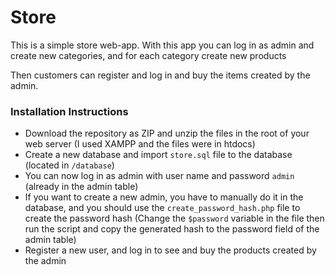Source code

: # Store

This is a simple store web-app.
With this app you can log in as admin and create new categories, and for each category create new products

Then customers can register and log in and buy the items created by the admin.

### Installation Instructions ###

- Download the repository as ZIP and unzip the files in the root of your web server (I used XAMPP and the files were in htdocs)
- Create a new database and import `store.sql` file to the database (located in `/database`)
- You can now log in as admin with user name and password `admin` (already in the admin table)
- If you want to create a new admin, you have to manually do it in the database, and you should use the `create_password_hash.php` file to create the password hash
(Change the `$password` variable in the file then run the script and copy the generated hash to the password field of the admin table)
- Register a new user, and log in to see and buy the products created by the admin
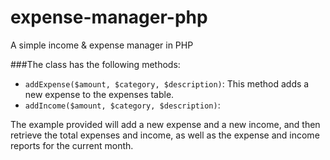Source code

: # expense-manager-php
A simple income &amp; expense manager in PHP

###The class has the following methods:
- `addExpense($amount, $category, $description)`: This method adds a new expense to the expenses table.
- `addIncome($amount, $category, $description)`:

The example provided will add a new expense and a new income, and then retrieve the total expenses and income, as well as the expense and income reports for the current month.
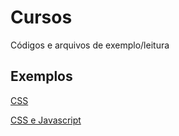 Cursos
======

Códigos e arquivos de exemplo/leitura

## Exemplos

[CSS](css)

[CSS e Javascript](css-and-js)
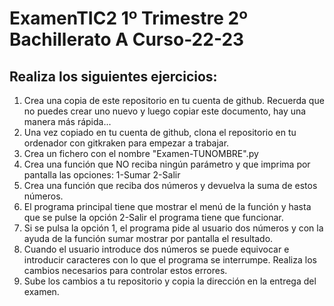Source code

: # ExamenTIC2 1º Trimestre 2º Bachillerato A Curso-22-23

## Realiza los siguientes ejercicios:

1. Crea una copia de este repositorio en tu cuenta de github. Recuerda que no puedes crear uno nuevo y luego copiar este documento, hay una manera más rápida...
2. Una vez copiado en tu cuenta de github, clona el repositorio en tu ordenador con gitkraken para empezar a trabajar.
3. Crea un fichero con el nombre "Examen-TUNOMBRE".py
4. Crea una función que NO reciba ningún parámetro y que imprima por pantalla las opciones: 1-Sumar  2-Salir
5. Crea una función que reciba dos números y devuelva la suma de estos números.
6. El programa principal tiene que mostrar el menú de la función y hasta que se pulse la opción 2-Salir el programa tiene que funcionar.
7. Si se pulsa la opción 1, el programa pide al usuario dos números y con la ayuda de la función sumar mostrar por pantalla el resultado.
8. Cuando el usuario introduce dos números se puede equivocar e introducir caracteres con lo que el programa se interrumpe. Realiza los cambios necesarios para controlar estos errores.
9. Sube los cambios a tu repositorio y copia la dirección en la entrega del examen.
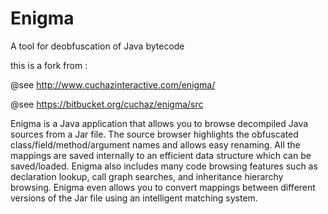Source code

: # Enigma


A tool for deobfuscation of Java bytecode

this is a fork from :

@see http://www.cuchazinteractive.com/enigma/

@see https://bitbucket.org/cuchaz/enigma/src

Enigma is a Java application that allows you to browse decompiled Java sources from a Jar file. 
The source browser highlights the obfuscated class/field/method/argument names and allows easy renaming. 
All the mappings are saved internally to an efficient data structure which can be saved/loaded. 
Enigma also includes many code browsing features such as declaration lookup, call graph searches, and inheritance hierarchy browsing.
Enigma even allows you to convert mappings between different versions of the Jar file using an intelligent matching system. 
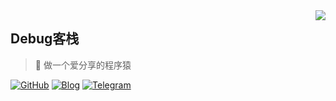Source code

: <a href="#">
<img align="right" src='https://github-readme-stats.vercel.app/api?username=debuginn&show_icons=true&title_color=fff&icon_color=79ff97&text_color=9f9f9f&bg_color=151515&hide=["contribs"]'>
</a>

## Debug客栈

> 🤠   做一个爱分享的程序猿

[![GitHub](https://img.shields.io/badge/dynamic/json?logo=github&label=GitHub+Followers&labelColor=282c34&style=flat-square&color=181717&query=%24.data.totalSubs&url=https%3A%2F%2Fapi.spencerwoo.com%2Fsubstats%2F%3Fsource%3Dgithub%26queryKey%3Didealclover&longCache=true)](https://github.com/debuginn)
[![Blog](https://img.shields.io/badge/-https://debuginn.cn-0e83cd?style=flat-square&logo=Blogger&logoColor=fff)](https://debuginn.cn)
[![Telegram](https://img.shields.io/badge/-t.me/debuginn-3db6f1?style=flat-square&logo=Telegram&logoColor=2ca5e0)](https://t.me/debuginn)
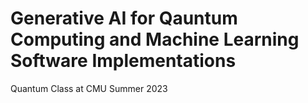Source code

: # Generative AI for Qauntum Computing and Machine Learning Software Implementations 
Quantum Class at CMU Summer 2023

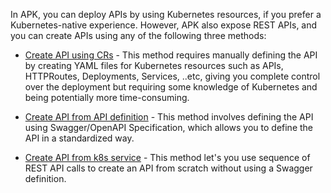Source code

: 
In APK, you can deploy APIs by using Kubernetes resources, if you prefer a Kubernetes-native experience. However, APK also expose REST APIs, and you can create APIs using any of the following three methods:

- [Create API using CRs](../create-and-deploy-apis/create-api-using-cr) - This method requires manually defining the API by creating YAML files for Kubernetes resources such as APIs, HTTPRoutes, Deployments, Services, ..etc, giving you complete control over the deployment but requiring some knowledge of Kubernetes and being potentially more time-consuming.

- [Create API from API definition](../create-and-deploy-apis/create-api-from-api-definition) - This method involves defining the API using Swagger/OpenAPI Specification, which allows you to define the API in a standardized way.

- [Create API from k8s service](../create-and-deploy-apis/create-api-from-k8s-service) - This method let's you use sequence of REST API calls to create an API from scratch without using a Swagger definition.
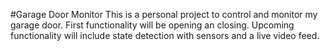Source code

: #Garage Door Monitor
This is a personal project to control and monitor my garage door.
First functionality will be opening an closing.
Upcoming functionality will include state detection with sensors and a live video feed.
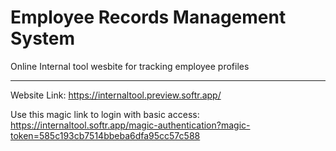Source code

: # Employee Records Management System
Online Internal tool wesbite for tracking employee profiles

-----


Website Link: https://internaltool.preview.softr.app/

Use this magic link to login with basic access: https://internaltool.softr.app/magic-authentication?magic-token=585c193cb7514bbeba6dfa95cc57c588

Work request.
Tally up the lines in the records that contain the word "amount" and give only the total.

Written response.
2